Source texts of formatted documents:
--------------------
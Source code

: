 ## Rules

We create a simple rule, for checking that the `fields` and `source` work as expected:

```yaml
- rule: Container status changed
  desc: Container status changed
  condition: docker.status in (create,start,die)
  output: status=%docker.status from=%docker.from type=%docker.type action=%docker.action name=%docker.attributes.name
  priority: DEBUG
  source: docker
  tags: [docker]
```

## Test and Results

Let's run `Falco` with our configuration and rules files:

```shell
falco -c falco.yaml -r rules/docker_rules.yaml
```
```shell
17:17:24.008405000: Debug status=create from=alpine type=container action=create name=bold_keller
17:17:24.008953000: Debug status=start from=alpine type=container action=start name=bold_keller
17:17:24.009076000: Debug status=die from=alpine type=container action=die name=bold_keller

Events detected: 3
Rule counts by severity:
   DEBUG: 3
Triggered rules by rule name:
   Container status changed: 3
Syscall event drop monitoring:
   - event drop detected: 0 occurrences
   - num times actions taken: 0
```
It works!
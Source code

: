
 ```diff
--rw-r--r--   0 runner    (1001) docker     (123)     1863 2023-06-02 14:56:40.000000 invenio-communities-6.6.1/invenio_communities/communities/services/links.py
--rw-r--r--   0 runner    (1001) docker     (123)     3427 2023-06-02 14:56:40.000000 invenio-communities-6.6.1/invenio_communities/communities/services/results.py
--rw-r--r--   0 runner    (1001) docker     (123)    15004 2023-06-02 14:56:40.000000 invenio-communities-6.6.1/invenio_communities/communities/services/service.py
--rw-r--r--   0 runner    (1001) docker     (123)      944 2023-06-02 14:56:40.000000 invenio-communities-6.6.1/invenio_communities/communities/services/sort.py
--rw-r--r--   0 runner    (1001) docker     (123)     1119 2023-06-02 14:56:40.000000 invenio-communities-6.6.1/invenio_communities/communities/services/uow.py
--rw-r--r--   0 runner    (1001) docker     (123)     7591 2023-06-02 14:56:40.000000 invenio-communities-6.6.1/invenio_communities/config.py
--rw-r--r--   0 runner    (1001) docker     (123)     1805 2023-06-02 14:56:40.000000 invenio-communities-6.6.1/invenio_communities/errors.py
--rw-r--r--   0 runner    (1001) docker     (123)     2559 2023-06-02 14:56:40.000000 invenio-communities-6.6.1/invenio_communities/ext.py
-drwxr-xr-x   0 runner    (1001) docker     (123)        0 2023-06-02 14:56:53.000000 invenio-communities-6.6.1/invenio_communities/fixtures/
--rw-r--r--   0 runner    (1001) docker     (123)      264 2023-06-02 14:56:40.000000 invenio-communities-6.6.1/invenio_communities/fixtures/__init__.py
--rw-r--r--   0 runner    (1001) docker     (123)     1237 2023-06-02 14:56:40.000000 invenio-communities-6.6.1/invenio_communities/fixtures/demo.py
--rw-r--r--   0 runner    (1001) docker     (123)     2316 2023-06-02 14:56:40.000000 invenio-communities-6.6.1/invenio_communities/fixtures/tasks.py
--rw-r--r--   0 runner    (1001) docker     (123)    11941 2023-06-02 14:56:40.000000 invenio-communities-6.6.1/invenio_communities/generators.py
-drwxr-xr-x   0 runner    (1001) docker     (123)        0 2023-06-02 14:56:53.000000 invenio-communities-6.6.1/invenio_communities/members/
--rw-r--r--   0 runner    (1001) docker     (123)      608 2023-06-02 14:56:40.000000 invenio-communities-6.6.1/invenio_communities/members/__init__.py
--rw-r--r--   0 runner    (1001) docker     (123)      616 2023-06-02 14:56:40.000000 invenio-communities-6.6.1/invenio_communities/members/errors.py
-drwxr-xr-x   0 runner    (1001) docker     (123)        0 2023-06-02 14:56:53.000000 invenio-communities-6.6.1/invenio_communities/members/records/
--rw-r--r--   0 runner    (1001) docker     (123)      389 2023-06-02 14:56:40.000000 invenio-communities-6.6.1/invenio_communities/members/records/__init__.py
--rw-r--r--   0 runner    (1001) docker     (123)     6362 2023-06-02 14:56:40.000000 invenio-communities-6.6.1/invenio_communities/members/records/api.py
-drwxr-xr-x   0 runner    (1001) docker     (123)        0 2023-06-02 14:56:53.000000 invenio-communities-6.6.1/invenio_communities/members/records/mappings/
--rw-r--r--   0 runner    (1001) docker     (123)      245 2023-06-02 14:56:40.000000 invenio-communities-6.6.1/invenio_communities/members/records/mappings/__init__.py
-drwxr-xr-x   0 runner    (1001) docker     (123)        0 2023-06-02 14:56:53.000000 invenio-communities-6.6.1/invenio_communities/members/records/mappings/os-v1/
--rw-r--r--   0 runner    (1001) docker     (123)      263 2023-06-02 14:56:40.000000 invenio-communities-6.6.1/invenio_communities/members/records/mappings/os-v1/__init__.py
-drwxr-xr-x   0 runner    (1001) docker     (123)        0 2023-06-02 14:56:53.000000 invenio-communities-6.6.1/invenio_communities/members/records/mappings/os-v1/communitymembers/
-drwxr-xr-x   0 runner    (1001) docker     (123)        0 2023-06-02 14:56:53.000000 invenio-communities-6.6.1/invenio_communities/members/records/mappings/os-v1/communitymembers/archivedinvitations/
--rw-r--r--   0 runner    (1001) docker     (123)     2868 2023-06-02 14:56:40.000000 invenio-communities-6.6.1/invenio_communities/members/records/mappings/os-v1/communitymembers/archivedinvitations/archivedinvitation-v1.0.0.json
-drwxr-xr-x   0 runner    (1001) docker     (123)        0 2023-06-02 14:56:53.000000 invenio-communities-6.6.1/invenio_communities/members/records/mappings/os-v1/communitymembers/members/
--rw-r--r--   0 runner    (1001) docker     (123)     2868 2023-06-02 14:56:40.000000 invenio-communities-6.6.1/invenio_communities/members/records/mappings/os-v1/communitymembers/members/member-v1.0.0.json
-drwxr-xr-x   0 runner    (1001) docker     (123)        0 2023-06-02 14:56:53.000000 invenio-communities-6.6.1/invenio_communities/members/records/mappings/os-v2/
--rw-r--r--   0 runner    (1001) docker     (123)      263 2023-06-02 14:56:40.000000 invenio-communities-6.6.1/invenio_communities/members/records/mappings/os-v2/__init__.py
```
--------------------
Output every record above exactly as it appears.

Source code

: ## Rules

We create a simple rule, for checking that the `fields` and `source` work as expected:

```yaml
- rule: Container status changed
  desc: Container status changed
  condition: docker.status in (create,start,die)
  output: status=%docker.status from=%docker.from type=%docker.type action=%docker.action name=%docker.attributes.name
  priority: DEBUG
  source: docker
  tags: [docker]
```

## Test and Results

Let's run `Falco` with our configuration and rules files:

```shell
falco -c falco.yaml -r rules/docker_rules.yaml
```
```shell
17:17:24.008405000: Debug status=create from=alpine type=container action=create name=bold_keller
17:17:24.008953000: Debug status=start from=alpine type=container action=start name=bold_keller
17:17:24.009076000: Debug status=die from=alpine type=container action=die name=bold_keller

Events detected: 3
Rule counts by severity:
   DEBUG: 3
Triggered rules by rule name:
   Container status changed: 3
Syscall event drop monitoring:
   - event drop detected: 0 occurrences
   - num times actions taken: 0
```
It works!
Source code

:
 ```diff
--rw-r--r--   0 runner    (1001) docker     (123)     1863 2023-06-02 14:56:40.000000 invenio-communities-6.6.1/invenio_communities/communities/services/links.py
--rw-r--r--   0 runner    (1001) docker     (123)     3427 2023-06-02 14:56:40.000000 invenio-communities-6.6.1/invenio_communities/communities/services/results.py
--rw-r--r--   0 runner    (1001) docker     (123)    15004 2023-06-02 14:56:40.000000 invenio-communities-6.6.1/invenio_communities/communities/services/service.py
--rw-r--r--   0 runner    (1001) docker     (123)      944 2023-06-02 14:56:40.000000 invenio-communities-6.6.1/invenio_communities/communities/services/sort.py
--rw-r--r--   0 runner    (1001) docker     (123)     1119 2023-06-02 14:56:40.000000 invenio-communities-6.6.1/invenio_communities/communities/services/uow.py
--rw-r--r--   0 runner    (1001) docker     (123)     7591 2023-06-02 14:56:40.000000 invenio-communities-6.6.1/invenio_communities/config.py
--rw-r--r--   0 runner    (1001) docker     (123)     1805 2023-06-02 14:56:40.000000 invenio-communities-6.6.1/invenio_communities/errors.py
--rw-r--r--   0 runner    (1001) docker     (123)     2559 2023-06-02 14:56:40.000000 invenio-communities-6.6.1/invenio_communities/ext.py
-drwxr-xr-x   0 runner    (1001) docker     (123)        0 2023-06-02 14:56:53.000000 invenio-communities-6.6.1/invenio_communities/fixtures/
--rw-r--r--   0 runner    (1001) docker     (123)      264 2023-06-02 14:56:40.000000 invenio-communities-6.6.1/invenio_communities/fixtures/__init__.py
--rw-r--r--   0 runner    (1001) docker     (123)     1237 2023-06-02 14:56:40.000000 invenio-communities-6.6.1/invenio_communities/fixtures/demo.py
--rw-r--r--   0 runner    (1001) docker     (123)     2316 2023-06-02 14:56:40.000000 invenio-communities-6.6.1/invenio_communities/fixtures/tasks.py
--rw-r--r--   0 runner    (1001) docker     (123)    11941 2023-06-02 14:56:40.000000 invenio-communities-6.6.1/invenio_communities/generators.py
-drwxr-xr-x   0 runner    (1001) docker     (123)        0 2023-06-02 14:56:53.000000 invenio-communities-6.6.1/invenio_communities/members/
--rw-r--r--   0 runner    (1001) docker     (123)      608 2023-06-02 14:56:40.000000 invenio-communities-6.6.1/invenio_communities/members/__init__.py
--rw-r--r--   0 runner    (1001) docker     (123)      616 2023-06-02 14:56:40.000000 invenio-communities-6.6.1/invenio_communities/members/errors.py
-drwxr-xr-x   0 runner    (1001) docker     (123)        0 2023-06-02 14:56:53.000000 invenio-communities-6.6.1/invenio_communities/members/records/
--rw-r--r--   0 runner    (1001) docker     (123)      389 2023-06-02 14:56:40.000000 invenio-communities-6.6.1/invenio_communities/members/records/__init__.py
--rw-r--r--   0 runner    (1001) docker     (123)     6362 2023-06-02 14:56:40.000000 invenio-communities-6.6.1/invenio_communities/members/records/api.py
-drwxr-xr-x   0 runner    (1001) docker     (123)        0 2023-06-02 14:56:53.000000 invenio-communities-6.6.1/invenio_communities/members/records/mappings/
--rw-r--r--   0 runner    (1001) docker     (123)      245 2023-06-02 14:56:40.000000 invenio-communities-6.6.1/invenio_communities/members/records/mappings/__init__.py
-drwxr-xr-x   0 runner    (1001) docker     (123)        0 2023-06-02 14:56:53.000000 invenio-communities-6.6.1/invenio_communities/members/records/mappings/os-v1/
--rw-r--r--   0 runner    (1001) docker     (123)      263 2023-06-02 14:56:40.000000 invenio-communities-6.6.1/invenio_communities/members/records/mappings/os-v1/__init__.py
-drwxr-xr-x   0 runner    (1001) docker     (123)        0 2023-06-02 14:56:53.000000 invenio-communities-6.6.1/invenio_communities/members/records/mappings/os-v1/communitymembers/
-drwxr-xr-x   0 runner    (1001) docker     (123)        0 2023-06-02 14:56:53.000000 invenio-communities-6.6.1/invenio_communities/members/records/mappings/os-v1/communitymembers/archivedinvitations/
--rw-r--r--   0 runner    (1001) docker     (123)     2868 2023-06-02 14:56:40.000000 invenio-communities-6.6.1/invenio_communities/members/records/mappings/os-v1/communitymembers/archivedinvitations/archivedinvitation-v1.0.0.json
-drwxr-xr-x   0 runner    (1001) docker     (123)        0 2023-06-02 14:56:53.000000 invenio-communities-6.6.1/invenio_communities/members/records/mappings/os-v1/communitymembers/members/
--rw-r--r--   0 runner    (1001) docker     (123)     2868 2023-06-02 14:56:40.000000 invenio-communities-6.6.1/invenio_communities/members/records/mappings/os-v1/communitymembers/members/member-v1.0.0.json
-drwxr-xr-x   0 runner    (1001) docker     (123)        0 2023-06-02 14:56:53.000000 invenio-communities-6.6.1/invenio_communities/members/records/mappings/os-v2/
--rw-r--r--   0 runner    (1001) docker     (123)      263 2023-06-02 14:56:40.000000 invenio-communities-6.6.1/invenio_communities/members/records/mappings/os-v2/__init__.py
```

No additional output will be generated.